1000 Kommunen in Deutschland haben sich für mehr Freiheit bei Tempo 30 eingesetzt. Was hält man in Baden-Württemberg nun von den vom Bund geplanten neuen Regeln?
Die Ampelkoalition hat ein umfangreiches Reformpaket zum Straßenverkehrsgesetz auf den Weg gebracht – unter der Maßgabe, den Verkehr sozialverträglicher und ökologischer zu machen. Eines der größten Reizthemen war die Frage, inwieweit den Kommunen mehr Spielraum ermöglicht werden soll, über Tempo 30 auf ihrem Gebiet zu entscheiden.

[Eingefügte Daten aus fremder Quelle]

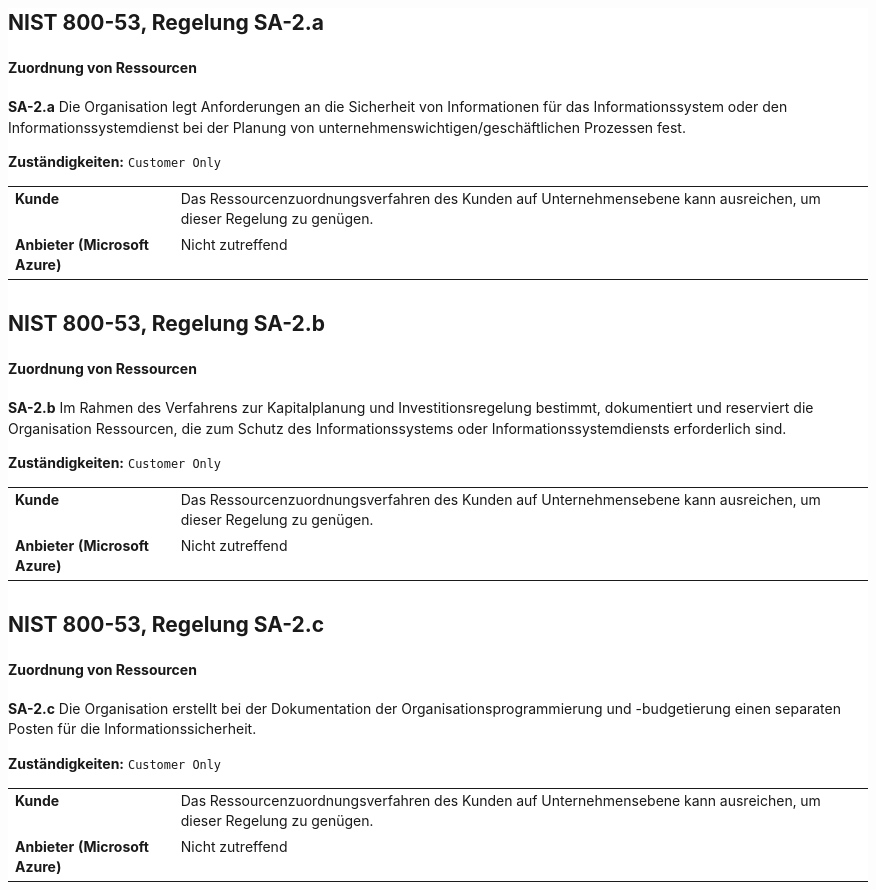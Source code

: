 
 ## <a name="nist-800-53-control-sa-2a"></a>NIST 800-53, Regelung SA-2.a

#### <a name="allocation-of-resources"></a>Zuordnung von Ressourcen

**SA-2.a** Die Organisation legt Anforderungen an die Sicherheit von Informationen für das Informationssystem oder den Informationssystemdienst bei der Planung von unternehmenswichtigen/geschäftlichen Prozessen fest.

**Zuständigkeiten:** `Customer Only`

|||
|---|---|
| **Kunde** | Das Ressourcenzuordnungsverfahren des Kunden auf Unternehmensebene kann ausreichen, um dieser Regelung zu genügen. |
| **Anbieter (Microsoft Azure)** | Nicht zutreffend |


 ## <a name="nist-800-53-control-sa-2b"></a>NIST 800-53, Regelung SA-2.b

#### <a name="allocation-of-resources"></a>Zuordnung von Ressourcen

**SA-2.b** Im Rahmen des Verfahrens zur Kapitalplanung und Investitionsregelung bestimmt, dokumentiert und reserviert die Organisation Ressourcen, die zum Schutz des Informationssystems oder Informationssystemdiensts erforderlich sind.

**Zuständigkeiten:** `Customer Only`

|||
|---|---|
| **Kunde** | Das Ressourcenzuordnungsverfahren des Kunden auf Unternehmensebene kann ausreichen, um dieser Regelung zu genügen. |
| **Anbieter (Microsoft Azure)** | Nicht zutreffend |


 ## <a name="nist-800-53-control-sa-2c"></a>NIST 800-53, Regelung SA-2.c

#### <a name="allocation-of-resources"></a>Zuordnung von Ressourcen

**SA-2.c** Die Organisation erstellt bei der Dokumentation der Organisationsprogrammierung und -budgetierung einen separaten Posten für die Informationssicherheit.

**Zuständigkeiten:** `Customer Only`

|||
|---|---|
| **Kunde** | Das Ressourcenzuordnungsverfahren des Kunden auf Unternehmensebene kann ausreichen, um dieser Regelung zu genügen. |
| **Anbieter (Microsoft Azure)** | Nicht zutreffend |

Die mit aktuell fast 1000 Mitgliedern größte kommunale Politikinitiative der vergangenen Jahre, hat sich massiv dafür eingesetzt. Bisher müssen für Tempo 30 viele Kriterien und Voraussetzungen erfüllt sein – es gibt diese Möglichkeit etwa im Umfeld von Schulen und Krankenhäusern. In Stuttgart, das ebenfalls Teil dieser Initiative ist, geht es zurzeit um nächtliche Tempolimits.

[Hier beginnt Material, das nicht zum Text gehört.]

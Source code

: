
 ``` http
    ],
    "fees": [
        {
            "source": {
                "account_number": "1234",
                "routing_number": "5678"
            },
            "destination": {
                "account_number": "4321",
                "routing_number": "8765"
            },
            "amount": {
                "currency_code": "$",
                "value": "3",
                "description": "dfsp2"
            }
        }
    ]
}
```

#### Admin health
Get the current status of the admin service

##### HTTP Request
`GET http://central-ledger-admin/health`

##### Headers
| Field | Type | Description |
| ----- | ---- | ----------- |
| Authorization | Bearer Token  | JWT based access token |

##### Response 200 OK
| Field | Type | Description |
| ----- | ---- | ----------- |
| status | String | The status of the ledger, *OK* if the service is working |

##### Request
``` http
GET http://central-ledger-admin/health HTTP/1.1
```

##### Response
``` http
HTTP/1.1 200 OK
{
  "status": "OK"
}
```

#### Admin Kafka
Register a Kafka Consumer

Doch wie sehen bei dem Thema bisher politisch besonders aktive Kommunen im Land den Ampel-Kompromiss? Den gewünschten Freiraum gibt es jedenfalls nicht. Doch auch Städte wie Freiburg, das einer der Gründer der Städteinitiative war, oder Ludwigsburg, können mit den Lockerungen leben. „Es ist ein Schritt in die richtige Richtung – auch wenn wir uns mehr gewünscht hätten“, sagt der Freiburger Baubürgermeister Martin Haag. Zumindest die Mobilisierung durch die kommunale Initiative sieht er als großen Erfolg: „Wir hätten damals nie gedacht, dass wir einen solchen Zulauf bekommen.“ Die Kommunen hätten dazu beigetragen, dass eine gewisse Sachlichkeit in die Debatte Einzug gehalten habe.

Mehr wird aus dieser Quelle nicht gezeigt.